* **SOURCE MATERIAL**
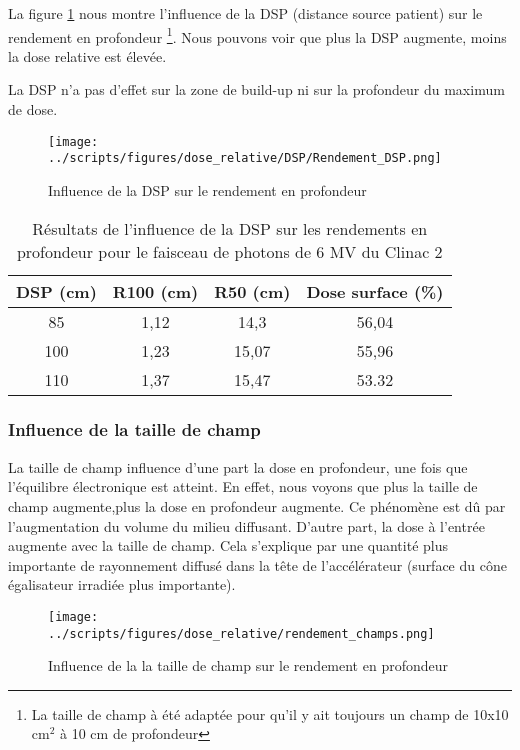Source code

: \documentclass{article}
\begin{document}
La figure \ref*{fig_rdt_dsp} nous montre l'influence de la DSP (distance source patient) sur le rendement en profondeur \footnote{La taille de champ à été adaptée pour qu'il y ait toujours un champ de 10x10 cm$^2$ à 10 cm de profondeur}. Nous pouvons voir que plus la DSP augmente, moins la dose relative est élevée.

La DSP n'a pas d'effet sur la zone de build-up ni sur la profondeur du maximum de dose.

\begin{figure}[h]
  \centering
  \texttt{[image: ../scripts/figures/dose\_relative/DSP/Rendement\_DSP.png]}
  \caption{Influence de la DSP sur le rendement en profondeur}
  \label{fig_rdt_dsp}
\end{figure}

\begin{table}[h]
  \centering
  \begin{tabular}{cccc}
    \toprule
    \textbf{DSP (cm)} & \textbf{R100 (cm)} & \textbf{R50 (cm)} & \textbf{Dose surface (\%)} \\
    \toprule
    85 & 1,12 & 14,3 & 56,04 \\
    100 & 1,23 & 15,07 & 55,96 \\
    110 & 1,37 & 15,47 & 53.32 \\
    \bottomrule
  \end{tabular}
  \caption{Résultats de l'influence de la DSP sur les rendements en profondeur pour le faisceau de photons de 6 MV du Clinac 2}
  \label{table_rdt_dsp}
\end{table}

\subsubsection{Influence de la taille de champ}

La taille de champ influence d'une part la dose en profondeur, une fois que l'équilibre électronique est atteint. En effet, nous voyons que plus la taille de champ augmente,plus la dose en profondeur augmente. Ce phénomène est dû par l'augmentation du volume du milieu diffusant. D'autre part, la dose à l'entrée augmente avec la taille de champ. Cela s'explique par une quantité plus importante de rayonnement diffusé dans la tête de l'accélérateur (surface du cône égalisateur irradiée plus importante).

\begin{figure}[h]
  \centering
  \texttt{[image: ../scripts/figures/dose\_relative/rendement\_champs.png]}
  \caption{Influence de la la taille de champ sur le rendement en profondeur}
  \label{fig_rdt_champ}
\end{figure}
\end{document}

* **EXERCISE REQUIREMENTS**
Repeat the listing in full and exactly. Leave any pictures out.

* **EXERCISE SOLUTION**
Source code

: \documentclass{article}
\begin{document}
La figure \ref*{fig_rdt_dsp} nous montre l'influence de la DSP (distance source patient) sur le rendement en profondeur \footnote{La taille de champ à été adaptée pour qu'il y ait toujours un champ de 10x10 cm$^2$ à 10 cm de profondeur}. Nous pouvons voir que plus la DSP augmente, moins la dose relative est élevée.

La DSP n'a pas d'effet sur la zone de build-up ni sur la profondeur du maximum de dose.

\begin{figure}[h]
  \centering
  \texttt{[image: ../scripts/figures/dose\_relative/DSP/Rendement\_DSP.png]}
  \caption{Influence de la DSP sur le rendement en profondeur}
  \label{fig_rdt_dsp}
\end{figure}

\begin{table}[h]
  \centering
  \begin{tabular}{cccc}
    \toprule
    \textbf{DSP (cm)} & \textbf{R100 (cm)} & \textbf{R50 (cm)} & \textbf{Dose surface (\%)} \\
    \toprule
    85 & 1,12 & 14,3 & 56,04 \\
    100 & 1,23 & 15,07 & 55,96 \\
    110 & 1,37 & 15,47 & 53.32 \\
    \bottomrule
  \end{tabular}
  \caption{Résultats de l'influence de la DSP sur les rendements en profondeur pour le faisceau de photons de 6 MV du Clinac 2}
  \label{table_rdt_dsp}
\end{table}

\subsubsection{Influence de la taille de champ}

La taille de champ influence d'une part la dose en profondeur, une fois que l'équilibre électronique est atteint. En effet, nous voyons que plus la taille de champ augmente,plus la dose en profondeur augmente. Ce phénomène est dû par l'augmentation du volume du milieu diffusant. D'autre part, la dose à l'entrée augmente avec la taille de champ. Cela s'explique par une quantité plus importante de rayonnement diffusé dans la tête de l'accélérateur (surface du cône égalisateur irradiée plus importante).

\begin{figure}[h]
  \centering
  \texttt{[image: ../scripts/figures/dose\_relative/rendement\_champs.png]}
  \caption{Influence de la la taille de champ sur le rendement en profondeur}
  \label{fig_rdt_champ}
\end{figure}
\end{document}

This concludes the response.